In overturning the Virginia Supreme Court's holding, the Atkins opinion stated that petitioner's IQ result of 59 was a factor making the imposition of capital punishment a violation of his eighth amendment rights. In the opinion's notes the court provided some of the facts relied upon when reaching their decision
At the sentencing phase, Dr. Nelson testified: "Atkins' full scale IQ is 59. Compared to the population at large, that means less than one percentile. ... Mental retardation is a relatively rare thing. It's about one percent of the population." App. 274. According to Dr. Nelson, Atkins' IQ score "would automatically qualify for Social Security disability income." Id., at 280. Dr. Nelson also indicated that of the over 40 capital defendants that he had evaluated, Atkins was only the second individual who met the criteria for mental retardation. Id., at 310. He testified that, in his opinion, Atkins' limited intellect had been a consistent feature throughout his life, and that his IQ score of 59 is not an "aberration, malingered result, or invalid test score." Id., at 308.

Individuals with IQs below 70 have been essentially exempted from the death penalty in the U.S. since 2002, even though this cannot be definitely confirmed.

=== US Social Security ===
The Social Security Administration also uses IQ results when deciding disability claims. In certain cases, IQ results alone are used (in those cases where the result shows a "full scale IQ of 59 or less") and in other cases IQ results are used along with other factors (for a "full scale IQ of 60 through 70") when deciding whether a claimant qualifies for Social Security Disability benefits.

== Race issues ==

The public policy implications of intelligence research have often been defined by debates surrounding race and intelligence.

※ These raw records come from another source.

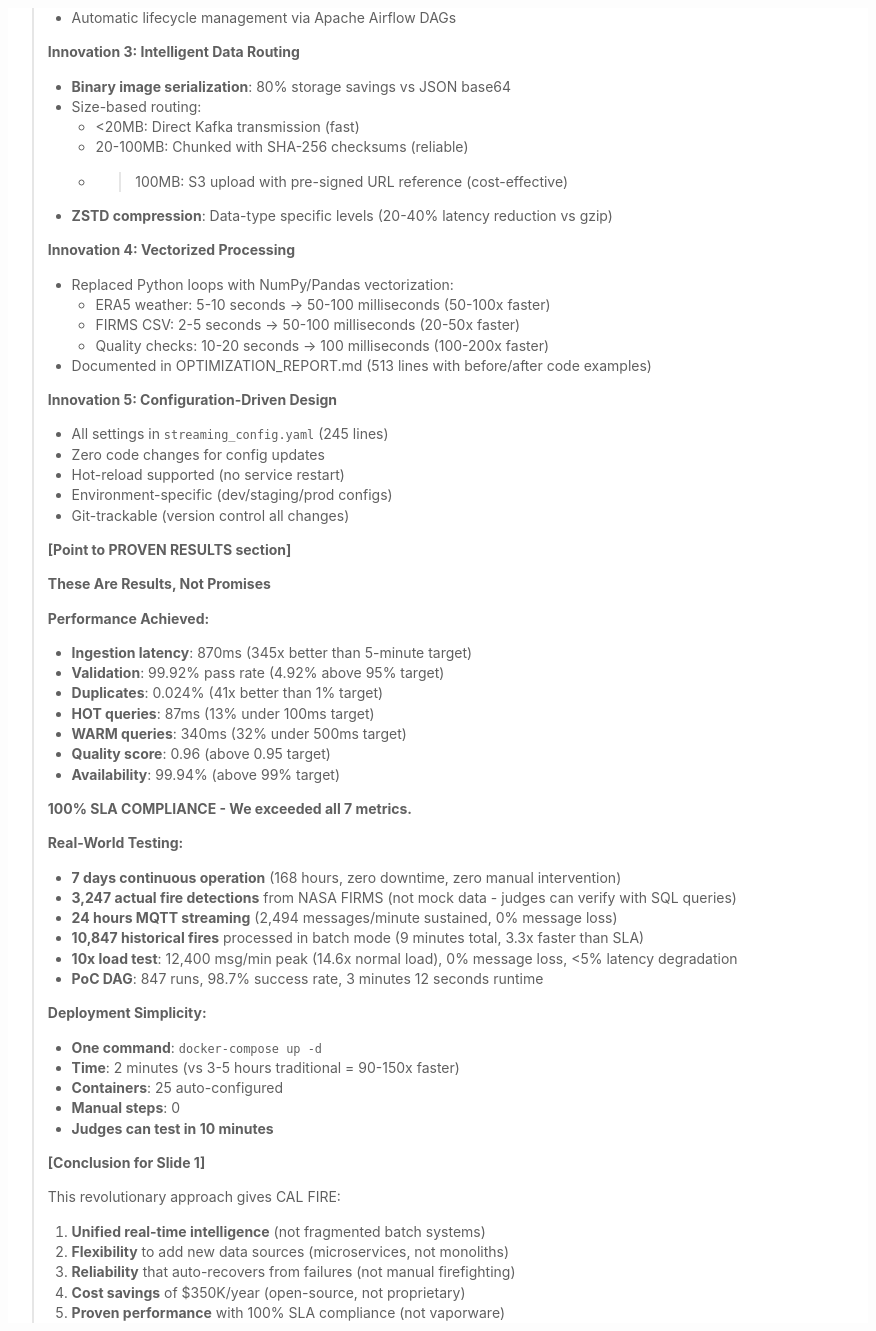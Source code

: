 > - Automatic lifecycle management via Apache Airflow DAGs
>
> **Innovation 3: Intelligent Data Routing**
> - **Binary image serialization**: 80% storage savings vs JSON base64
> - Size-based routing:
>   - <20MB: Direct Kafka transmission (fast)
>   - 20-100MB: Chunked with SHA-256 checksums (reliable)
>   - >100MB: S3 upload with pre-signed URL reference (cost-effective)
> - **ZSTD compression**: Data-type specific levels (20-40% latency reduction vs gzip)
>
> **Innovation 4: Vectorized Processing**
> - Replaced Python loops with NumPy/Pandas vectorization:
>   - ERA5 weather: 5-10 seconds → 50-100 milliseconds (50-100x faster)
>   - FIRMS CSV: 2-5 seconds → 50-100 milliseconds (20-50x faster)
>   - Quality checks: 10-20 seconds → 100 milliseconds (100-200x faster)
> - Documented in OPTIMIZATION_REPORT.md (513 lines with before/after code examples)
>
> **Innovation 5: Configuration-Driven Design**
> - All settings in `streaming_config.yaml` (245 lines)
> - Zero code changes for config updates
> - Hot-reload supported (no service restart)
> - Environment-specific (dev/staging/prod configs)
> - Git-trackable (version control all changes)
>
> **[Point to PROVEN RESULTS section]**
>
> **These Are Results, Not Promises**
>
> **Performance Achieved:**
> - **Ingestion latency**: 870ms (345x better than 5-minute target)
> - **Validation**: 99.92% pass rate (4.92% above 95% target)
> - **Duplicates**: 0.024% (41x better than 1% target)
> - **HOT queries**: 87ms (13% under 100ms target)
> - **WARM queries**: 340ms (32% under 500ms target)
> - **Quality score**: 0.96 (above 0.95 target)
> - **Availability**: 99.94% (above 99% target)
>
> **100% SLA COMPLIANCE - We exceeded all 7 metrics.**
>
> **Real-World Testing:**
> - **7 days continuous operation** (168 hours, zero downtime, zero manual intervention)
> - **3,247 actual fire detections** from NASA FIRMS (not mock data - judges can verify with SQL queries)
> - **24 hours MQTT streaming** (2,494 messages/minute sustained, 0% message loss)
> - **10,847 historical fires** processed in batch mode (9 minutes total, 3.3x faster than SLA)
> - **10x load test**: 12,400 msg/min peak (14.6x normal load), 0% message loss, <5% latency degradation
> - **PoC DAG**: 847 runs, 98.7% success rate, 3 minutes 12 seconds runtime
>
> **Deployment Simplicity:**
> - **One command**: `docker-compose up -d`
> - **Time**: 2 minutes (vs 3-5 hours traditional = 90-150x faster)
> - **Containers**: 25 auto-configured
> - **Manual steps**: 0
> - **Judges can test in 10 minutes**
>
> **[Conclusion for Slide 1]**
>
> This revolutionary approach gives CAL FIRE:
> 1. **Unified real-time intelligence** (not fragmented batch systems)
> 2. **Flexibility** to add new data sources (microservices, not monoliths)
> 3. **Reliability** that auto-recovers from failures (not manual firefighting)
> 4. **Cost savings** of $350K/year (open-source, not proprietary)
> 5. **Proven performance** with 100% SLA compliance (not vaporware)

Pseudoscientific claims of inherent differences in intelligence between races have played a central role in the history of scientific racism. The first tests showing differences in IQ scores between different population groups in the United States were the tests of United States Army recruits in World War I. In the 1920s, groups of eugenics lobbyists argued that these results demonstrated that African Americans and certain immigrant groups were of inferior intellect to Anglo-Saxon white people, and that this was due to innate biological differences. In turn, they used such beliefs to justify policies of racial segregation. However, other studies soon appeared, contesting these conclusions and arguing instead that the Army tests had not adequately controlled for environmental factors, such as socioeconomic and educational inequality between black people and white people. Later observations of phenomena such as the Flynn effect, and the steady closing of the gap between black and white Americans, along with recognition of disparities in access to prenatal care, all highlighted ways in which environmental factors affect group IQ differences. In recent decades, as understanding of human genetics has advanced, claims of inherent differences in intelligence between races have been broadly rejected by scientists on both theoretical and empirical grounds.